WHAT THE EXERCISE ASKS: In your copy of the entries below, keep every word exactly and leave out all images.

Document images with source code
========
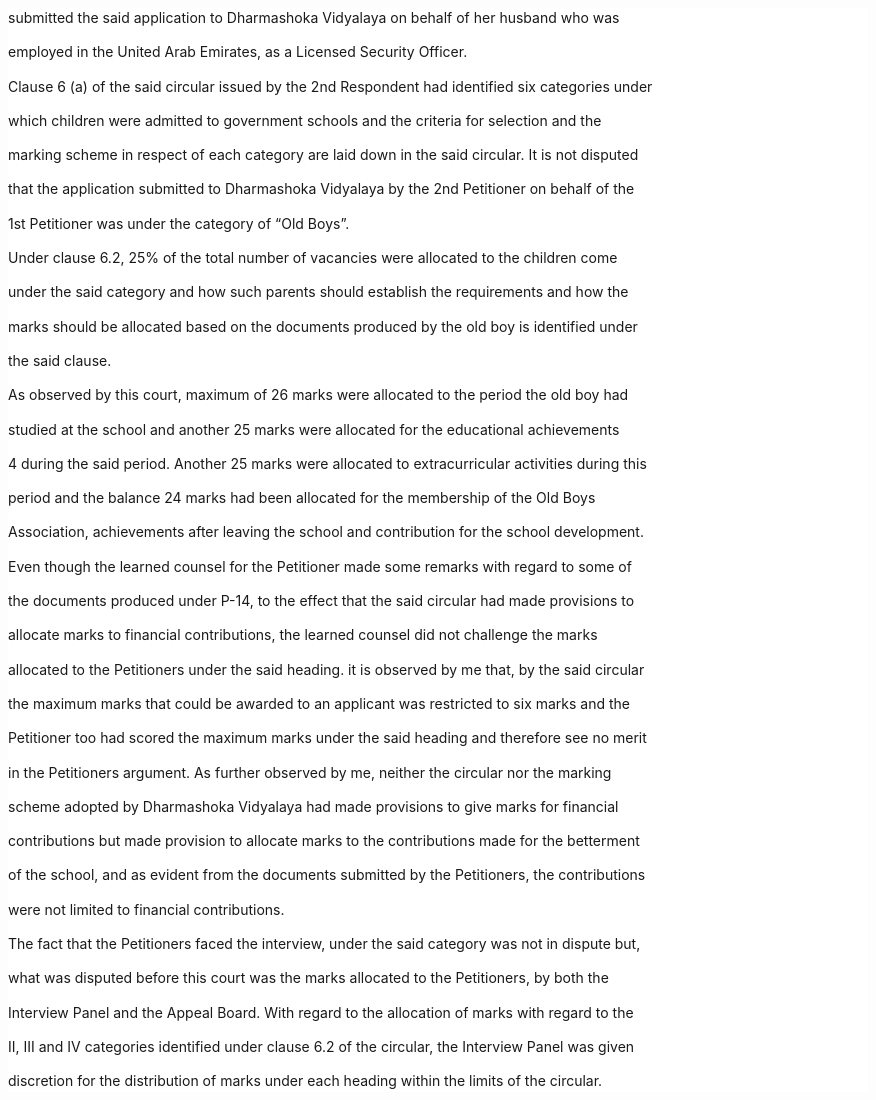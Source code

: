 submitted the said application to Dharmashoka Vidyalaya on behalf of her husband who was

employed in the United Arab Emirates, as a Licensed Security Officer.

Clause 6 (a) of the said circular issued by the 2nd Respondent had identified six categories under

which children were admitted to government schools and the criteria for selection and the

marking scheme in respect of each category are laid down in the said circular. It is not disputed

that the application submitted to Dharmashoka Vidyalaya by the 2nd Petitioner on behalf of the

1st Petitioner was under the category of “Old Boys”.

Under clause 6.2, 25% of the total number of vacancies were allocated to the children come

under the said category and how such parents should establish the requirements and how the

marks should be allocated based on the documents produced by the old boy is identified under

the said clause.

As observed by this court, maximum of 26 marks were allocated to the period the old boy had

studied at the school and another 25 marks were allocated for the educational achievements

4 during the said period. Another 25 marks were allocated to extracurricular activities during this

period and the balance 24 marks had been allocated for the membership of the Old Boys

Association, achievements after leaving the school and contribution for the school development.

Even though the learned counsel for the Petitioner made some remarks with regard to some of

the documents produced under P-14, to the effect that the said circular had made provisions to

allocate marks to financial contributions, the learned counsel did not challenge the marks

allocated to the Petitioners under the said heading. it is observed by me that, by the said circular

the maximum marks that could be awarded to an applicant was restricted to six marks and the

Petitioner too had scored the maximum marks under the said heading and therefore see no merit

in the Petitioners argument. As further observed by me, neither the circular nor the marking

scheme adopted by Dharmashoka Vidyalaya had made provisions to give marks for financial

contributions but made provision to allocate marks to the contributions made for the betterment

of the school, and as evident from the documents submitted by the Petitioners, the contributions

were not limited to financial contributions.

The fact that the Petitioners faced the interview, under the said category was not in dispute but,

what was disputed before this court was the marks allocated to the Petitioners, by both the

Interview Panel and the Appeal Board. With regard to the allocation of marks with regard to the

II, III and IV categories identified under clause 6.2 of the circular, the Interview Panel was given

discretion for the distribution of marks under each heading within the limits of the circular.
========
RESPONSE:
Source code

: submitted the said application to Dharmashoka Vidyalaya on behalf of her husband who was

employed in the United Arab Emirates, as a Licensed Security Officer.

Clause 6 (a) of the said circular issued by the 2nd Respondent had identified six categories under

which children were admitted to government schools and the criteria for selection and the

marking scheme in respect of each category are laid down in the said circular. It is not disputed

that the application submitted to Dharmashoka Vidyalaya by the 2nd Petitioner on behalf of the

1st Petitioner was under the category of “Old Boys”.

Under clause 6.2, 25% of the total number of vacancies were allocated to the children come

under the said category and how such parents should establish the requirements and how the

marks should be allocated based on the documents produced by the old boy is identified under

the said clause.

As observed by this court, maximum of 26 marks were allocated to the period the old boy had

studied at the school and another 25 marks were allocated for the educational achievements

4 during the said period. Another 25 marks were allocated to extracurricular activities during this

period and the balance 24 marks had been allocated for the membership of the Old Boys

Association, achievements after leaving the school and contribution for the school development.

Even though the learned counsel for the Petitioner made some remarks with regard to some of

the documents produced under P-14, to the effect that the said circular had made provisions to

allocate marks to financial contributions, the learned counsel did not challenge the marks

allocated to the Petitioners under the said heading. it is observed by me that, by the said circular

the maximum marks that could be awarded to an applicant was restricted to six marks and the

Petitioner too had scored the maximum marks under the said heading and therefore see no merit

in the Petitioners argument. As further observed by me, neither the circular nor the marking

scheme adopted by Dharmashoka Vidyalaya had made provisions to give marks for financial

contributions but made provision to allocate marks to the contributions made for the betterment

of the school, and as evident from the documents submitted by the Petitioners, the contributions

were not limited to financial contributions.

The fact that the Petitioners faced the interview, under the said category was not in dispute but,

what was disputed before this court was the marks allocated to the Petitioners, by both the

Interview Panel and the Appeal Board. With regard to the allocation of marks with regard to the

II, III and IV categories identified under clause 6.2 of the circular, the Interview Panel was given

discretion for the distribution of marks under each heading within the limits of the circular.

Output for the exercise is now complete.